Title :
Unsupervised speaker tracking in a speech recognition module for multi-party human-computer dialogue
Author :
Popescu, Vladimir ; Burileanu, Corneliu ; Caelen, Jean
Author_Institution :
Lab. d´Inf. de Grenoble, Grenoble Inst. of Technol., Grenoble, France
Abstract :
Multi-party spoken dialogue systems are yet to be deployed in real applications, since several issues need to be mitigated, e.g. spontaneous speech, reliable voice activity detection (because of user barge-in), and real-time operation. For dialogues between the computer and several users at the same time, speaker tracking is needed, in order to ensure an appropriate analysis of the input speech. This paper addresses precisely this issue: starting from a speaker independent speech recognizer, we clone and adapt this system to each new input utterance, via unsupervised MLLR (Maximum Likelihood Linear Regression). Then, by taking into account the recognition confidence scores obtained by the speaker independent and speaker adapted recognizers, for each utterance, we retain a number of adapted systems, that model the speakers. Unlike in speaker tracking of “offline” multimedia content, in multi-party dialogue the data are not priorly available and the number and features of the speakers are not priorly known; moreover, runtime constraints apply, for ergonomic reasons.
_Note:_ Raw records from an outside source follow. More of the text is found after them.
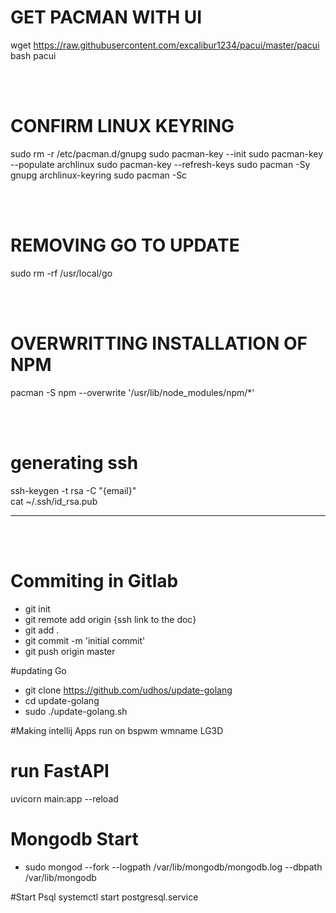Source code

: # GET PACMAN WITH UI
wget https://raw.githubusercontent.com/excalibur1234/pacui/master/pacui
bash pacui

<br>
<br>

# CONFIRM LINUX KEYRING
sudo rm -r /etc/pacman.d/gnupg
sudo pacman-key --init
sudo pacman-key --populate archlinux 
sudo pacman-key --refresh-keys
sudo pacman -Sy gnupg archlinux-keyring 
sudo pacman -Sc

<br>
<br>

# REMOVING GO TO UPDATE
sudo rm -rf /usr/local/go

<br>
<br>

# OVERWRITTING INSTALLATION OF NPM
pacman -S npm --overwrite '/usr/lib/node_modules/npm/*'

<br>
<br>

# generating ssh
ssh-keygen -t rsa -C "{email}"
<br>
cat ~/.ssh/id_rsa.pub 
<hr />

<br>
<br>

# Commiting in Gitlab

- git init
- git remote add origin {ssh link to the doc}
- git add .
- git commit -m 'initial commit'
- git push origin master

#updating Go

- git clone https://github.com/udhos/update-golang
- cd update-golang
- sudo ./update-golang.sh


#Making intellij Apps run on bspwm
wmname LG3D

# run FastAPI
uvicorn main:app --reload 
# Mongodb Start
- sudo mongod --fork --logpath /var/lib/mongodb/mongodb.log --dbpath /var/lib/mongodb

#Start Psql
systemctl start postgresql.service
The proposed speaker tracking procedure is evaluated in the context of a book reservation service-oriented application, in Romanian language.
Keywords :
human computer interaction; maximum likelihood detection; natural language interfaces; regression analysis; speaker recognition; Romanian language; book reservation service-oriented application; maximum likelihood linear regression; multiparty human-computer dialogue; multiparty spoken dialogue systems; offline multimedia content; recognition confidence scores; speaker independent speech recognizer; speaker tracking procedure; speech recognition module; unsupervised MLLR; unsupervised speaker tracking; voice activity detection; Acoustics; Decision trees; Hidden Markov models; Signal processing algorithms; Speech; Speech recognition; Training;
Conference_Titel :
Signal Processing Conference, 2008 16th European
Conference_Location :
Lausanne